Do you ever feel like you see your coworkers more often than your family or friends? In most cases it’s true! You and your peers spend several hours, several days per week meeting, brainstorming, swapping stories, grabbing lunch together, and more. Given the amount of time you see your coworkers, it’s key to develop healthy relationships that foster the growth of your professional future, team and company as a whole. Just like in a family, everyone has to do their part to create and maintain a constructive relationship, so here are a few tips to lead you in the right direction to building a beneficial work relationship.
- Sharpen your social skills – Chances are you work closely with a team, client, key stakeholder, boss, secretary or all of the above. In all of these cases you will need to learn how to talk with each of these individuals to earn their trust and respect. How you communicate and solve problems will affect your relationships positively or negatively.
- Don’t point fingers – There may come an time when your boss approaches you about a particular situation in which you will be required to disclose sensitive information about an involved employee. Honestly share the information you know, but be kind with your words and don’t discuss it openly with other coworkers. Remember you are part of a team and company, and situations need to be handled in private with the appropriate supervisor or HR employee. Don’t burn bridges; instead build allies.
- Share accomplishments – Thank your peers for their contribution to a project, congratulate them when they succeed, and share their names as contributors to those who matter so they too can reap the benefits of positive affirmation.
- Keep your promises - When you commit to doing something or meeting a deadline, stick to it. If you have to break a promise, be sure to do it with a fair amount of advanced notice and don’t make it a habit or your peers will start to doubt your work ethic.
- Keep the gossip at bay – As you create tight-knit friendships with your co-workers, it becomes easy to tell them too much – your criticisms of a particular employee, your complaints about a new assignment, and your issues with your boss. Address your concerns head-on with the source rather than gossip to your co-workers.
If you are interested in learning more about how to build lasting, effective relationships in your work place, take a look at the following articles listed below. Each of these articles provide further details about with whom it’s important to develop strong relationships, why it’s important and how to handle peers with whom you don’t naturally get along.

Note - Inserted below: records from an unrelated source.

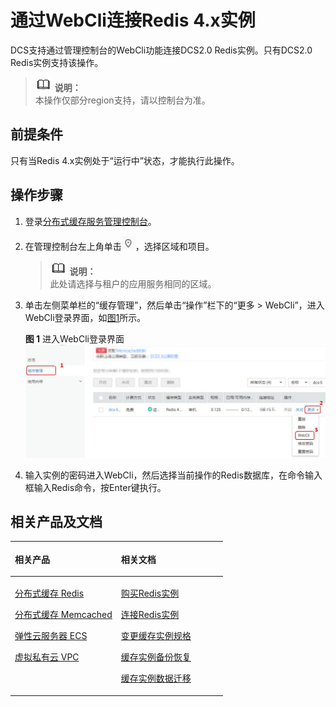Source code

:# 通过WebCli连接Redis 4.x实例<a name="ZH-CN_TOPIC_0144197386"></a>

DCS支持通过管理控制台的WebCli功能连接DCS2.0 Redis实例。只有DCS2.0 Redis实例支持该操作。

>![](public_sys-resources/icon-note.gif) **说明：**   
>本操作仅部分region支持，请以控制台为准。  

## 前提条件<a name="zh-cn_topic_0121496999_section46727122"></a>

只有当Redis 4.x实例处于“运行中”状态，才能执行此操作。

## 操作步骤<a name="zh-cn_topic_0121496999_section321623193712"></a>

1.  登录[分布式缓存服务管理控制台](https://console.huaweicloud.com/dcs)。
2.  在管理控制台左上角单击![](figures/icon-region.png)，选择区域和项目。

    >![](public_sys-resources/icon-note.gif) **说明：**   
    >此处请选择与租户的应用服务相同的区域。  

3.  单击左侧菜单栏的“缓存管理”，然后单击“操作”栏下的“更多 \> WebCli”，进入WebCli登录界面，如[图1](#zh-cn_topic_0121496999_fig653622219616)所示。

    **图 1**  进入WebCli登录界面<a name="zh-cn_topic_0121496999_fig653622219616"></a>  
    ![](figures/进入WebCli登录界面.jpg "进入WebCli登录界面")

4.  输入实例的密码进入WebCli，然后选择当前操作的Redis数据库，在命令输入框输入Redis命令，按Enter键执行。

## 相关产品及文档<a name="zh-cn_topic_0121496999_section152613113129"></a>

<a name="zh-cn_topic_0121496999_zh-cn_topic_0046844820_table1073594361220"></a>
<table><thead align="left"><tr id="zh-cn_topic_0121496999_zh-cn_topic_0046844820_row197372430123"><th class="cellrowborder" valign="top" width="50%" id="mcps1.1.3.1.1"><p id="zh-cn_topic_0121496999_zh-cn_topic_0046844820_p4737243111216"><a name="zh-cn_topic_0121496999_zh-cn_topic_0046844820_p4737243111216"></a><a name="zh-cn_topic_0121496999_zh-cn_topic_0046844820_p4737243111216"></a>相关产品</p>
</th>
<th class="cellrowborder" valign="top" width="50%" id="mcps1.1.3.1.2"><p id="zh-cn_topic_0121496999_zh-cn_topic_0046844820_p18737144301214"><a name="zh-cn_topic_0121496999_zh-cn_topic_0046844820_p18737144301214"></a><a name="zh-cn_topic_0121496999_zh-cn_topic_0046844820_p18737144301214"></a>相关文档</p>
</th>
</tr>
</thead>
<tbody><tr id="zh-cn_topic_0121496999_zh-cn_topic_0046844820_row17371443131210"><td class="cellrowborder" valign="top" width="50%" headers="mcps1.1.3.1.1 "><p id="zh-cn_topic_0121496999_zh-cn_topic_0046844820_p13372054101419"><a name="zh-cn_topic_0121496999_zh-cn_topic_0046844820_p13372054101419"></a><a name="zh-cn_topic_0121496999_zh-cn_topic_0046844820_p13372054101419"></a><a href="https://www.huaweicloud.com/product/dcs.html?infodocbz" target="_blank" rel="noopener noreferrer">分布式缓存 Redis</a></p>
<p id="zh-cn_topic_0121496999_zh-cn_topic_0046844820_p19548105714519"><a name="zh-cn_topic_0121496999_zh-cn_topic_0046844820_p19548105714519"></a><a name="zh-cn_topic_0121496999_zh-cn_topic_0046844820_p19548105714519"></a><a href="https://www.huaweicloud.com/product/dcsmem.html?infodocbz" target="_blank" rel="noopener noreferrer">分布式缓存 Memcached</a></p>
<p id="zh-cn_topic_0121496999_zh-cn_topic_0046844820_p8862161219564"><a name="zh-cn_topic_0121496999_zh-cn_topic_0046844820_p8862161219564"></a><a name="zh-cn_topic_0121496999_zh-cn_topic_0046844820_p8862161219564"></a><a href="https://www.huaweicloud.com/product/ecs.html?infodocbz" target="_blank" rel="noopener noreferrer">弹性云服务器 ECS</a></p>
<p id="zh-cn_topic_0121496999_zh-cn_topic_0046844820_p841193941416"><a name="zh-cn_topic_0121496999_zh-cn_topic_0046844820_p841193941416"></a><a name="zh-cn_topic_0121496999_zh-cn_topic_0046844820_p841193941416"></a><a href="http://www.huaweicloud.com/product/vpc.html?infodocbz" target="_blank" rel="noopener noreferrer">虚拟私有云 VPC</a></p>
</td>
<td class="cellrowborder" valign="top" width="50%" headers="mcps1.1.3.1.2 "><p id="zh-cn_topic_0121496999_zh-cn_topic_0046844820_p1381695711471"><a name="zh-cn_topic_0121496999_zh-cn_topic_0046844820_p1381695711471"></a><a name="zh-cn_topic_0121496999_zh-cn_topic_0046844820_p1381695711471"></a><a href="https://support.huaweicloud.com/usermanual-dcs/dcs-zh-ug-180315001.html?infodocbz" target="_blank" rel="noopener noreferrer">购买Redis实例</a></p>
<p id="zh-cn_topic_0121496999_zh-cn_topic_0046844820_p682916370595"><a name="zh-cn_topic_0121496999_zh-cn_topic_0046844820_p682916370595"></a><a name="zh-cn_topic_0121496999_zh-cn_topic_0046844820_p682916370595"></a><a href="https://support.huaweicloud.com/usermanual-dcs/zh-cn_topic_0082114847.html?infodocbz" target="_blank" rel="noopener noreferrer">连接Redis实例</a></p>
<p id="zh-cn_topic_0121496999_zh-cn_topic_0046844820_p16726748155912"><a name="zh-cn_topic_0121496999_zh-cn_topic_0046844820_p16726748155912"></a><a name="zh-cn_topic_0121496999_zh-cn_topic_0046844820_p16726748155912"></a><a href="https://support.huaweicloud.com/usermanual-dcs/zh-cn_topic_0061845451.html?infodocbz" target="_blank" rel="noopener noreferrer">变更缓存实例规格</a></p>
<p id="zh-cn_topic_0121496999_zh-cn_topic_0046844820_p12250886517"><a name="zh-cn_topic_0121496999_zh-cn_topic_0046844820_p12250886517"></a><a name="zh-cn_topic_0121496999_zh-cn_topic_0046844820_p12250886517"></a><a href="https://support.huaweicloud.com/usermanual-dcs/zh-cn_topic_0079545637.html?infodocbz" target="_blank" rel="noopener noreferrer">缓存实例备份恢复</a></p>
<p id="zh-cn_topic_0121496999_zh-cn_topic_0046844820_p143616360517"><a name="zh-cn_topic_0121496999_zh-cn_topic_0046844820_p143616360517"></a><a name="zh-cn_topic_0121496999_zh-cn_topic_0046844820_p143616360517"></a><a href="https://support.huaweicloud.com/migration-dcs/zh-cn_topic_0078784423.html?infodocbz" target="_blank" rel="noopener noreferrer">缓存实例数据迁移</a></p>
</td>
</tr>
</tbody>
</table>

- "Building Good Work Relationships" - MindTools.com
- "Play Well With Others: Develop Effective Work Relationships" - About.com
Solid work relationships create trust, innovation, positive communication, teams and an overall happier work environment. Healthy work environments should in turn generate low turnover rate, happy employees and successful companies. Therefore it’s worth your time to establish a good work relationship, since it benefits all.